EXERCISE REQUIREMENTS
Check each line below for the word "ExchangeService", and copy those that have it.
╭──
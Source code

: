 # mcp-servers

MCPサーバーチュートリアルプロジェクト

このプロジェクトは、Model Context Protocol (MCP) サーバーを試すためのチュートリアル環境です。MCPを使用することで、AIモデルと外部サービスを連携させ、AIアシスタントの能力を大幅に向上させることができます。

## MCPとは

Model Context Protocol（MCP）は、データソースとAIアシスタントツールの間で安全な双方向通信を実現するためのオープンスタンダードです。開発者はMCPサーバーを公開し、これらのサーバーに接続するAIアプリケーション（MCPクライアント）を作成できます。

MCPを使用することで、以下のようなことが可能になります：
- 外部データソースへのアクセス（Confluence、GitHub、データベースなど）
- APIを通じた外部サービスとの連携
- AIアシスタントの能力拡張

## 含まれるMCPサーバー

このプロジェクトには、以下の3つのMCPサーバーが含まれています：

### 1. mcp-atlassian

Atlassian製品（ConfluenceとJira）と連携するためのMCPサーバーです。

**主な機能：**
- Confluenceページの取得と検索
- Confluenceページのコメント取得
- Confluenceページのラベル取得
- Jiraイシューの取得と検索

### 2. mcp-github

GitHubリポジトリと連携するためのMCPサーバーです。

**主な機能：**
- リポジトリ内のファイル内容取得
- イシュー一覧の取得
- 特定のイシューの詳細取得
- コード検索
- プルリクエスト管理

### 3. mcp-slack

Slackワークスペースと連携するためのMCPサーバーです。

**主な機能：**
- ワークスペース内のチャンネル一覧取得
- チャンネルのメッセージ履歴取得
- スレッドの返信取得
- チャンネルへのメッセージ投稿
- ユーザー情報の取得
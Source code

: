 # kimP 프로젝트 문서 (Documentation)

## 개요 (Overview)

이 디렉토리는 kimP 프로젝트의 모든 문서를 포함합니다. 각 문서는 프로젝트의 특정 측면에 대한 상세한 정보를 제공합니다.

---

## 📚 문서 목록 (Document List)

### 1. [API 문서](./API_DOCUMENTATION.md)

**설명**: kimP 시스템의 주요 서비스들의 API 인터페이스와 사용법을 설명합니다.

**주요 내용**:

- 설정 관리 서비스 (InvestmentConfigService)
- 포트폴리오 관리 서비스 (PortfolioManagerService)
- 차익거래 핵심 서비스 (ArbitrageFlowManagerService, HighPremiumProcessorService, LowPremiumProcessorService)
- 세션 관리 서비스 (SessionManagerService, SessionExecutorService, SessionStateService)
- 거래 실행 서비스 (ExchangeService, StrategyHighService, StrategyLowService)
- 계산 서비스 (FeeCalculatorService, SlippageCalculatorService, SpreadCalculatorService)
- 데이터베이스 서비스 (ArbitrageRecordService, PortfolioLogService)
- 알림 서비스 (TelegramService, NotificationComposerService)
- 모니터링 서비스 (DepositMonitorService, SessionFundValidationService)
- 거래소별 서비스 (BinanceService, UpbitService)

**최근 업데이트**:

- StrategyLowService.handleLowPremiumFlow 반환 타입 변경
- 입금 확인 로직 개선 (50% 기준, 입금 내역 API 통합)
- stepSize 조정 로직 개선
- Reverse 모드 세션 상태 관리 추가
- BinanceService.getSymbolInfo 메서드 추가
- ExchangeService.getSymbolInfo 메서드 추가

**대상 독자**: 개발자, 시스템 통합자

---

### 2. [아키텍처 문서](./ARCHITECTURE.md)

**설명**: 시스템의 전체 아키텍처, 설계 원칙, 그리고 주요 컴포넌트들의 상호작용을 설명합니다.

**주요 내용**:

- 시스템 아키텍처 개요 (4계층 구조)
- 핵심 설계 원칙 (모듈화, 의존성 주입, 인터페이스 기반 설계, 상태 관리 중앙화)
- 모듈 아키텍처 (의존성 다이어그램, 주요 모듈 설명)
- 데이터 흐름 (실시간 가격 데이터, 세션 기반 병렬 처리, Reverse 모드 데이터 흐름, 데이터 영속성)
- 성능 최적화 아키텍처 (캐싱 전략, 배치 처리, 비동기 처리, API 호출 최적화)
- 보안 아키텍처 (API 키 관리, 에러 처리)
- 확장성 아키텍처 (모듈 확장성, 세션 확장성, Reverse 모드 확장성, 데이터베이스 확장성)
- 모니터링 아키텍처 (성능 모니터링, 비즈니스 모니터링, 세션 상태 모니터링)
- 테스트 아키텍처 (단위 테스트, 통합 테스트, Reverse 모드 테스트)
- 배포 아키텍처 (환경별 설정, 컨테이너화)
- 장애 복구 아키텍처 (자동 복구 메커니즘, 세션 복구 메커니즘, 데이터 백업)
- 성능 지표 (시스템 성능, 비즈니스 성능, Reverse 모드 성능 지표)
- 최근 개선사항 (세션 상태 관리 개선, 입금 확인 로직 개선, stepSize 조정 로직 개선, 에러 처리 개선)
╰──
EXERCISE SOLUTION
- 거래 실행 서비스 (ExchangeService, StrategyHighService, StrategyLowService)
- ExchangeService.getSymbolInfo 메서드 추가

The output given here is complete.